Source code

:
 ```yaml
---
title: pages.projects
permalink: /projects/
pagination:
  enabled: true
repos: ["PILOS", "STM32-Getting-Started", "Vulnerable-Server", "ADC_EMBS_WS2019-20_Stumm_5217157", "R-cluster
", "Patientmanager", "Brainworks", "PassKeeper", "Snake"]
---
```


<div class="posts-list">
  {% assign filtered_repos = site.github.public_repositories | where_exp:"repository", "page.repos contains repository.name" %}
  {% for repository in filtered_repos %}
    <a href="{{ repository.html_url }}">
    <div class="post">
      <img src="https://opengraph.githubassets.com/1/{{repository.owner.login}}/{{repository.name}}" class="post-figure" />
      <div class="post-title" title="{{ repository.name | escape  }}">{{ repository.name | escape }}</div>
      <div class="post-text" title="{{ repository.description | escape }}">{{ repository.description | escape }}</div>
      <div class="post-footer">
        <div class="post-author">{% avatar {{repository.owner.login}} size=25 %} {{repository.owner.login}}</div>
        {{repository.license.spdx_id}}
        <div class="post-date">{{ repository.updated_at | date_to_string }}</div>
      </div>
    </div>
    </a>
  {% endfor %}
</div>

• Exercise prompt: Copy out each entry exactly, leaving nothing out.

• Result below:
Source code

:
 ```yaml
---
title: pages.projects
permalink: /projects/
pagination:
  enabled: true
repos: ["PILOS", "STM32-Getting-Started", "Vulnerable-Server", "ADC_EMBS_WS2019-20_Stumm_5217157", "R-cluster
", "Patientmanager", "Brainworks", "PassKeeper", "Snake"]
---
```


<div class="posts-list">
  {% assign filtered_repos = site.github.public_repositories | where_exp:"repository", "page.repos contains repository.name" %}
  {% for repository in filtered_repos %}
    <a href="{{ repository.html_url }}">
    <div class="post">
      <img src="https://opengraph.githubassets.com/1/{{repository.owner.login}}/{{repository.name}}" class="post-figure" />
      <div class="post-title" title="{{ repository.name | escape  }}">{{ repository.name | escape }}</div>
      <div class="post-text" title="{{ repository.description | escape }}">{{ repository.description | escape }}</div>
      <div class="post-footer">
        <div class="post-author">{% avatar {{repository.owner.login}} size=25 %} {{repository.owner.login}}</div>
        {{repository.license.spdx_id}}
        <div class="post-date">{{ repository.updated_at | date_to_string }}</div>
      </div>
    </div>
    </a>
  {% endfor %}
</div>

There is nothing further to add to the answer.